__TASK BRIEF__: A faithful, complete copy of the entries is the sole expected answer.

(Records contained in a dataset)
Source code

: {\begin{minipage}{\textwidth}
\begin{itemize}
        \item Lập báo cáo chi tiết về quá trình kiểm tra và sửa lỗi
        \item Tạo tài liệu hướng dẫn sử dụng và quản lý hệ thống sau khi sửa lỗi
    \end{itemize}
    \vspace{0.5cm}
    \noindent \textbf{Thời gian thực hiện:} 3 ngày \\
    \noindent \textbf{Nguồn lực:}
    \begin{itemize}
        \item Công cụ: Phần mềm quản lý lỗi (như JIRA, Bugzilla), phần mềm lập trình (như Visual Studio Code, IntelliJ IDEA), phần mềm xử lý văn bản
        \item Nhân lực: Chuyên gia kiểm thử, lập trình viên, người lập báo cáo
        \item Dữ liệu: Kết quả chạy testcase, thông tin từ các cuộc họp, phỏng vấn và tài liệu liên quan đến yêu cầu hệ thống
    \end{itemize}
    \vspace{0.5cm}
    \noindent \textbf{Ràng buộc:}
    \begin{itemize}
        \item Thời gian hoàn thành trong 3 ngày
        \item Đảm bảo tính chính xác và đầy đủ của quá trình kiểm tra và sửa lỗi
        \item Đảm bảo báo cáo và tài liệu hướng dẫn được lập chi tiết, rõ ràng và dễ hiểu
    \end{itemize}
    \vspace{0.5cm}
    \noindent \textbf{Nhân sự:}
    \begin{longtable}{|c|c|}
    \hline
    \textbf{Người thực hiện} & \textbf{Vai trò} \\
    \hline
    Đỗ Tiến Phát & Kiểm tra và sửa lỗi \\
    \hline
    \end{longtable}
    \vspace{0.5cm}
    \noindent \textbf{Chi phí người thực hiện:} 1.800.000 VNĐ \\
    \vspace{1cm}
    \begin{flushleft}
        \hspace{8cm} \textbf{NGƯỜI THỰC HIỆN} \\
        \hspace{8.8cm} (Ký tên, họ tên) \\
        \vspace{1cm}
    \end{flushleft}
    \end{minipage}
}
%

__RESPONSE__:
Source code

: {\begin{minipage}{\textwidth}
\begin{itemize}
        \item Lập báo cáo chi tiết về quá trình kiểm tra và sửa lỗi
        \item Tạo tài liệu hướng dẫn sử dụng và quản lý hệ thống sau khi sửa lỗi
    \end{itemize}
    \vspace{0.5cm}
    \noindent \textbf{Thời gian thực hiện:} 3 ngày \\
    \noindent \textbf{Nguồn lực:}
    \begin{itemize}
        \item Công cụ: Phần mềm quản lý lỗi (như JIRA, Bugzilla), phần mềm lập trình (như Visual Studio Code, IntelliJ IDEA), phần mềm xử lý văn bản
        \item Nhân lực: Chuyên gia kiểm thử, lập trình viên, người lập báo cáo
        \item Dữ liệu: Kết quả chạy testcase, thông tin từ các cuộc họp, phỏng vấn và tài liệu liên quan đến yêu cầu hệ thống
    \end{itemize}
    \vspace{0.5cm}
    \noindent \textbf{Ràng buộc:}
    \begin{itemize}
        \item Thời gian hoàn thành trong 3 ngày
        \item Đảm bảo tính chính xác và đầy đủ của quá trình kiểm tra và sửa lỗi
        \item Đảm bảo báo cáo và tài liệu hướng dẫn được lập chi tiết, rõ ràng và dễ hiểu
    \end{itemize}
    \vspace{0.5cm}
    \noindent \textbf{Nhân sự:}
    \begin{longtable}{|c|c|}
    \hline
    \textbf{Người thực hiện} & \textbf{Vai trò} \\
    \hline
    Đỗ Tiến Phát & Kiểm tra và sửa lỗi \\
    \hline
    \end{longtable}
    \vspace{0.5cm}
    \noindent \textbf{Chi phí người thực hiện:} 1.800.000 VNĐ \\
    \vspace{1cm}
    \begin{flushleft}
        \hspace{8cm} \textbf{NGƯỜI THỰC HIỆN} \\
        \hspace{8.8cm} (Ký tên, họ tên) \\
        \vspace{1cm}
    \end{flushleft}
    \end{minipage}
}
%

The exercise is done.